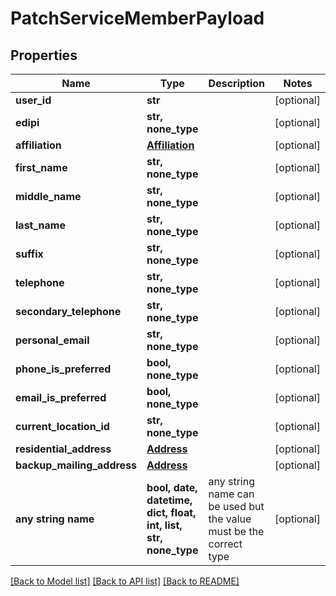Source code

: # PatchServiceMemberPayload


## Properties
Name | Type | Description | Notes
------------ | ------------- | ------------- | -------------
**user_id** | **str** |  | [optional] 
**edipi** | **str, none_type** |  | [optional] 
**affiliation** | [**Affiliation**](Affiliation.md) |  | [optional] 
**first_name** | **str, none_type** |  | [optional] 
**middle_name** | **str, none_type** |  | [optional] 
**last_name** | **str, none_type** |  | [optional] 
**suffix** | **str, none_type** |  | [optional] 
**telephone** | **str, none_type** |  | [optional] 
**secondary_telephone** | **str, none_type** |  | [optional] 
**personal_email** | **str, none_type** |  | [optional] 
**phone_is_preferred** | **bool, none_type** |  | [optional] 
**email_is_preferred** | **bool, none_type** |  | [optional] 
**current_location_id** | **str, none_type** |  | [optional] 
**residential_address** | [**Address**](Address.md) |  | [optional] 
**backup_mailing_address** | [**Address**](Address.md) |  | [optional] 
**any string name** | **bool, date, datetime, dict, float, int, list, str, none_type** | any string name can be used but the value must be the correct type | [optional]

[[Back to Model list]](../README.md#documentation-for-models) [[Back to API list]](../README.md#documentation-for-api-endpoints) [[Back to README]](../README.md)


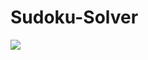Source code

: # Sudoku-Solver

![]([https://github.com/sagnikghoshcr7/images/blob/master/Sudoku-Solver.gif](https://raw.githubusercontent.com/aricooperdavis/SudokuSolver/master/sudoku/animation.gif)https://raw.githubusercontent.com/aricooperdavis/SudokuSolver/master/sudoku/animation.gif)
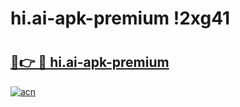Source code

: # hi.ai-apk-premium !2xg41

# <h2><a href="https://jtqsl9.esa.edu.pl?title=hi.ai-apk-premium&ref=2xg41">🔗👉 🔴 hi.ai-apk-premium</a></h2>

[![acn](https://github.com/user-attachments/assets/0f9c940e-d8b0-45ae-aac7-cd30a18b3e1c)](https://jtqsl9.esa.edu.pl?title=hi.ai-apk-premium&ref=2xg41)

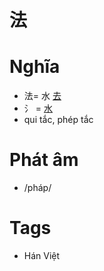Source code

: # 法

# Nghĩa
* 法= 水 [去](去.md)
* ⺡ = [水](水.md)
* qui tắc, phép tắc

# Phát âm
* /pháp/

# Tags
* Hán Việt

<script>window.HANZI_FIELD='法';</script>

**Work item:** Copy all the data exactly as written, but skip any picture.

**Task solution:**
Source code

: # PatchServiceMemberPayload


## Properties
Name | Type | Description | Notes
------------ | ------------- | ------------- | -------------
**user_id** | **str** |  | [optional] 
**edipi** | **str, none_type** |  | [optional] 
**affiliation** | [**Affiliation**](Affiliation.md) |  | [optional] 
**first_name** | **str, none_type** |  | [optional] 
**middle_name** | **str, none_type** |  | [optional] 
**last_name** | **str, none_type** |  | [optional] 
**suffix** | **str, none_type** |  | [optional] 
**telephone** | **str, none_type** |  | [optional] 
**secondary_telephone** | **str, none_type** |  | [optional] 
**personal_email** | **str, none_type** |  | [optional] 
**phone_is_preferred** | **bool, none_type** |  | [optional] 
**email_is_preferred** | **bool, none_type** |  | [optional] 
**current_location_id** | **str, none_type** |  | [optional] 
**residential_address** | [**Address**](Address.md) |  | [optional] 
**backup_mailing_address** | [**Address**](Address.md) |  | [optional] 
**any string name** | **bool, date, datetime, dict, float, int, list, str, none_type** | any string name can be used but the value must be the correct type | [optional]

[[Back to Model list]](../README.md#documentation-for-models) [[Back to API list]](../README.md#documentation-for-api-endpoints) [[Back to README]](../README.md)


Source code

: # Sudoku-Solver

![]([https://github.com/sagnikghoshcr7/images/blob/master/Sudoku-Solver.gif](https://raw.githubusercontent.com/aricooperdavis/SudokuSolver/master/sudoku/animation.gif)https://raw.githubusercontent.com/aricooperdavis/SudokuSolver/master/sudoku/animation.gif)
Source code

: # hi.ai-apk-premium !2xg41

# <h2><a href="https://jtqsl9.esa.edu.pl?title=hi.ai-apk-premium&ref=2xg41">🔗👉 🔴 hi.ai-apk-premium</a></h2>

[![acn](https://github.com/user-attachments/assets/0f9c940e-d8b0-45ae-aac7-cd30a18b3e1c)](https://jtqsl9.esa.edu.pl?title=hi.ai-apk-premium&ref=2xg41)

Source code

: # 法

# Nghĩa
* 法= 水 [去](去.md)
* ⺡ = [水](水.md)
* qui tắc, phép tắc

# Phát âm
* /pháp/

# Tags
* Hán Việt

<script>window.HANZI_FIELD='法';</script>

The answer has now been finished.